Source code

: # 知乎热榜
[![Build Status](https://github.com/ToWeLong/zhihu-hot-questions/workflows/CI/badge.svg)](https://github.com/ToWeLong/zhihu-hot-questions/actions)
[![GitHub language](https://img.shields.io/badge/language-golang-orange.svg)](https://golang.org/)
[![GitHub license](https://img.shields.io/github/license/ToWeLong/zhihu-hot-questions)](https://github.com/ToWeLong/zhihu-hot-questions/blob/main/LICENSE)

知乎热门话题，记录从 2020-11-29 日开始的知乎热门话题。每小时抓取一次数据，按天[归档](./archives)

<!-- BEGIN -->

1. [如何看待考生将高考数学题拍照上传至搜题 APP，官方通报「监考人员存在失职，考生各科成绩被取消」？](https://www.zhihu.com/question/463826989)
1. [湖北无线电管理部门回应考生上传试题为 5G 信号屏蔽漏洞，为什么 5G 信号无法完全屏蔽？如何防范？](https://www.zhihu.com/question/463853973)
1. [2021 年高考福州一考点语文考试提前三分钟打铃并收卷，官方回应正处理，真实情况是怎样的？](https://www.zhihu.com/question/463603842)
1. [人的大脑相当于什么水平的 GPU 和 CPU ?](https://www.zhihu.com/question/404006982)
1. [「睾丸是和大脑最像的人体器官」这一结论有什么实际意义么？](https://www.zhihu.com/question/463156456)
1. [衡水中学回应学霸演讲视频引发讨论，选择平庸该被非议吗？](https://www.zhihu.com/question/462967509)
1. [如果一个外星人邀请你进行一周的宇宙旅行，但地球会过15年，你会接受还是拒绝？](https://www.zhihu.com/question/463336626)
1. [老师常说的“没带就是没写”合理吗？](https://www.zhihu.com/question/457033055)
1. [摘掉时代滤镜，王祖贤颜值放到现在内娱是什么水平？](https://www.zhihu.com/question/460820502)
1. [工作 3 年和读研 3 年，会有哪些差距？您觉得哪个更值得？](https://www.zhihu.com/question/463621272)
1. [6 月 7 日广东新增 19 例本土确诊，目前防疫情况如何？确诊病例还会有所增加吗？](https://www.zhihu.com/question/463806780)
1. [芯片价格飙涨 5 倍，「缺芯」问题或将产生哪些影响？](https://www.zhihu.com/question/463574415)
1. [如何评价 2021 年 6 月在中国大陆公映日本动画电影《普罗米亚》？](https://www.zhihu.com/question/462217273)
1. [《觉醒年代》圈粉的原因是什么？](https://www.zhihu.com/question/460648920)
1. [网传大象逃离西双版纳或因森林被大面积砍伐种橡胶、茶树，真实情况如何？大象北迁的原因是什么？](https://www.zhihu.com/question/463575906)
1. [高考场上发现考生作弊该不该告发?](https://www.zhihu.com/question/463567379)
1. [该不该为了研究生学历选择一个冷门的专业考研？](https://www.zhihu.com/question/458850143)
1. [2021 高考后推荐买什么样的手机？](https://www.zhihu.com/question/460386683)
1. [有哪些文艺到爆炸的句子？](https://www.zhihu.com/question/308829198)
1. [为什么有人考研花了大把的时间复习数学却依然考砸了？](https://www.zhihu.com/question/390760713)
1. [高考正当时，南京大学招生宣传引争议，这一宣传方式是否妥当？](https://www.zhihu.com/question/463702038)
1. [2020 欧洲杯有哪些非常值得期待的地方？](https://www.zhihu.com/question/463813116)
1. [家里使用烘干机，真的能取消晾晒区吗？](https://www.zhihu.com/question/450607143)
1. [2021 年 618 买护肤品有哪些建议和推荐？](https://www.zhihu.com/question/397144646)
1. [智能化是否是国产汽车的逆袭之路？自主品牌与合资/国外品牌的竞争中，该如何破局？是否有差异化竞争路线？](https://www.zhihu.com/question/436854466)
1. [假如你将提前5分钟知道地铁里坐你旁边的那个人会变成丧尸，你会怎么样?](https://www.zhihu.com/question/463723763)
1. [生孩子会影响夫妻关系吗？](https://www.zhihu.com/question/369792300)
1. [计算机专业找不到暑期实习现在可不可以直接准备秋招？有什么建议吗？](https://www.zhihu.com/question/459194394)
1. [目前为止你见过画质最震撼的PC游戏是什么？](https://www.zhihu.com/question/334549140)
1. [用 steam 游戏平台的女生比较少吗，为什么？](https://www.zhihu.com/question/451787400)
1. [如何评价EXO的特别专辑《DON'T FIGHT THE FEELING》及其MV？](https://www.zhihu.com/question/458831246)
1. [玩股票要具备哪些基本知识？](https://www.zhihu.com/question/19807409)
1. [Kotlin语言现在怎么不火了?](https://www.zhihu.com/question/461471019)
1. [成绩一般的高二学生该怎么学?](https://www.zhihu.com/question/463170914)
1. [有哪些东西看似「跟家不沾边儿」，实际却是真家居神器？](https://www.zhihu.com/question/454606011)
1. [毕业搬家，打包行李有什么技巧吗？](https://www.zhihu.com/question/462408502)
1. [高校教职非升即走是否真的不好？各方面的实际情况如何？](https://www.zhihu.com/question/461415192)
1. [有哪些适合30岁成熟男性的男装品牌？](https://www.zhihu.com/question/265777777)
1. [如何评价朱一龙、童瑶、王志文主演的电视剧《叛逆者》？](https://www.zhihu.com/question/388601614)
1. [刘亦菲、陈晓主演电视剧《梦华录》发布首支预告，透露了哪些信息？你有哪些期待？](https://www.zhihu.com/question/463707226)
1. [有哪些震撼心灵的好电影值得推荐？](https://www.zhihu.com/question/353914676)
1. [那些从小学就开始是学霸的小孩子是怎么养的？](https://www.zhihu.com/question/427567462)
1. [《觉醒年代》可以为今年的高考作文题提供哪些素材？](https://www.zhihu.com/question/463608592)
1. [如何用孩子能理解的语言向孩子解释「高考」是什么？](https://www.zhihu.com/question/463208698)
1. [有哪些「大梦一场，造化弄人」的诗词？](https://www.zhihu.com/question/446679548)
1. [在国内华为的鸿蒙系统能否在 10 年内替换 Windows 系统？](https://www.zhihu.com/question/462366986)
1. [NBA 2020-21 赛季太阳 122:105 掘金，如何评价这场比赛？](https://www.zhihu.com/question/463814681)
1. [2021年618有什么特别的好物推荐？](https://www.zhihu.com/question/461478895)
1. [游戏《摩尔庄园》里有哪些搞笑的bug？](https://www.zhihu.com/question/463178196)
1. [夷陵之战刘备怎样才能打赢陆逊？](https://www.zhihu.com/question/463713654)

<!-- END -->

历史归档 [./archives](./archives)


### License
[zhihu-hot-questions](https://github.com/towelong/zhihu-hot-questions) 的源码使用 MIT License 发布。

○ ○ ○ ○

Exercise: A word-for-word transcription of all the data is needed.

Exercise result:
Source code

: # 知乎热榜
[![Build Status](https://github.com/ToWeLong/zhihu-hot-questions/workflows/CI/badge.svg)](https://github.com/ToWeLong/zhihu-hot-questions/actions)
[![GitHub language](https://img.shields.io/badge/language-golang-orange.svg)](https://golang.org/)
[![GitHub license](https://img.shields.io/github/license/ToWeLong/zhihu-hot-questions)](https://github.com/ToWeLong/zhihu-hot-questions/blob/main/LICENSE)

知乎热门话题，记录从 2020-11-29 日开始的知乎热门话题。每小时抓取一次数据，按天[归档](./archives)

<!-- BEGIN -->

1. [如何看待考生将高考数学题拍照上传至搜题 APP，官方通报「监考人员存在失职，考生各科成绩被取消」？](https://www.zhihu.com/question/463826989)
1. [湖北无线电管理部门回应考生上传试题为 5G 信号屏蔽漏洞，为什么 5G 信号无法完全屏蔽？如何防范？](https://www.zhihu.com/question/463853973)
1. [2021 年高考福州一考点语文考试提前三分钟打铃并收卷，官方回应正处理，真实情况是怎样的？](https://www.zhihu.com/question/463603842)
1. [人的大脑相当于什么水平的 GPU 和 CPU ?](https://www.zhihu.com/question/404006982)
1. [「睾丸是和大脑最像的人体器官」这一结论有什么实际意义么？](https://www.zhihu.com/question/463156456)
1. [衡水中学回应学霸演讲视频引发讨论，选择平庸该被非议吗？](https://www.zhihu.com/question/462967509)
1. [如果一个外星人邀请你进行一周的宇宙旅行，但地球会过15年，你会接受还是拒绝？](https://www.zhihu.com/question/463336626)
1. [老师常说的“没带就是没写”合理吗？](https://www.zhihu.com/question/457033055)
1. [摘掉时代滤镜，王祖贤颜值放到现在内娱是什么水平？](https://www.zhihu.com/question/460820502)
1. [工作 3 年和读研 3 年，会有哪些差距？您觉得哪个更值得？](https://www.zhihu.com/question/463621272)
1. [6 月 7 日广东新增 19 例本土确诊，目前防疫情况如何？确诊病例还会有所增加吗？](https://www.zhihu.com/question/463806780)
1. [芯片价格飙涨 5 倍，「缺芯」问题或将产生哪些影响？](https://www.zhihu.com/question/463574415)
1. [如何评价 2021 年 6 月在中国大陆公映日本动画电影《普罗米亚》？](https://www.zhihu.com/question/462217273)
1. [《觉醒年代》圈粉的原因是什么？](https://www.zhihu.com/question/460648920)
1. [网传大象逃离西双版纳或因森林被大面积砍伐种橡胶、茶树，真实情况如何？大象北迁的原因是什么？](https://www.zhihu.com/question/463575906)
1. [高考场上发现考生作弊该不该告发?](https://www.zhihu.com/question/463567379)
1. [该不该为了研究生学历选择一个冷门的专业考研？](https://www.zhihu.com/question/458850143)
1. [2021 高考后推荐买什么样的手机？](https://www.zhihu.com/question/460386683)
1. [有哪些文艺到爆炸的句子？](https://www.zhihu.com/question/308829198)
1. [为什么有人考研花了大把的时间复习数学却依然考砸了？](https://www.zhihu.com/question/390760713)
1. [高考正当时，南京大学招生宣传引争议，这一宣传方式是否妥当？](https://www.zhihu.com/question/463702038)
1. [2020 欧洲杯有哪些非常值得期待的地方？](https://www.zhihu.com/question/463813116)
1. [家里使用烘干机，真的能取消晾晒区吗？](https://www.zhihu.com/question/450607143)
1. [2021 年 618 买护肤品有哪些建议和推荐？](https://www.zhihu.com/question/397144646)
1. [智能化是否是国产汽车的逆袭之路？自主品牌与合资/国外品牌的竞争中，该如何破局？是否有差异化竞争路线？](https://www.zhihu.com/question/436854466)
1. [假如你将提前5分钟知道地铁里坐你旁边的那个人会变成丧尸，你会怎么样?](https://www.zhihu.com/question/463723763)
1. [生孩子会影响夫妻关系吗？](https://www.zhihu.com/question/369792300)
1. [计算机专业找不到暑期实习现在可不可以直接准备秋招？有什么建议吗？](https://www.zhihu.com/question/459194394)
1. [目前为止你见过画质最震撼的PC游戏是什么？](https://www.zhihu.com/question/334549140)
1. [用 steam 游戏平台的女生比较少吗，为什么？](https://www.zhihu.com/question/451787400)
1. [如何评价EXO的特别专辑《DON'T FIGHT THE FEELING》及其MV？](https://www.zhihu.com/question/458831246)
1. [玩股票要具备哪些基本知识？](https://www.zhihu.com/question/19807409)
1. [Kotlin语言现在怎么不火了?](https://www.zhihu.com/question/461471019)
1. [成绩一般的高二学生该怎么学?](https://www.zhihu.com/question/463170914)
1. [有哪些东西看似「跟家不沾边儿」，实际却是真家居神器？](https://www.zhihu.com/question/454606011)
1. [毕业搬家，打包行李有什么技巧吗？](https://www.zhihu.com/question/462408502)
1. [高校教职非升即走是否真的不好？各方面的实际情况如何？](https://www.zhihu.com/question/461415192)
1. [有哪些适合30岁成熟男性的男装品牌？](https://www.zhihu.com/question/265777777)
1. [如何评价朱一龙、童瑶、王志文主演的电视剧《叛逆者》？](https://www.zhihu.com/question/388601614)
1. [刘亦菲、陈晓主演电视剧《梦华录》发布首支预告，透露了哪些信息？你有哪些期待？](https://www.zhihu.com/question/463707226)
1. [有哪些震撼心灵的好电影值得推荐？](https://www.zhihu.com/question/353914676)
1. [那些从小学就开始是学霸的小孩子是怎么养的？](https://www.zhihu.com/question/427567462)
1. [《觉醒年代》可以为今年的高考作文题提供哪些素材？](https://www.zhihu.com/question/463608592)
1. [如何用孩子能理解的语言向孩子解释「高考」是什么？](https://www.zhihu.com/question/463208698)
1. [有哪些「大梦一场，造化弄人」的诗词？](https://www.zhihu.com/question/446679548)
1. [在国内华为的鸿蒙系统能否在 10 年内替换 Windows 系统？](https://www.zhihu.com/question/462366986)
1. [NBA 2020-21 赛季太阳 122:105 掘金，如何评价这场比赛？](https://www.zhihu.com/question/463814681)
1. [2021年618有什么特别的好物推荐？](https://www.zhihu.com/question/461478895)
1. [游戏《摩尔庄园》里有哪些搞笑的bug？](https://www.zhihu.com/question/463178196)
1. [夷陵之战刘备怎样才能打赢陆逊？](https://www.zhihu.com/question/463713654)

<!-- END -->

历史归档 [./archives](./archives)


### License
[zhihu-hot-questions](https://github.com/towelong/zhihu-hot-questions) 的源码使用 MIT License 发布。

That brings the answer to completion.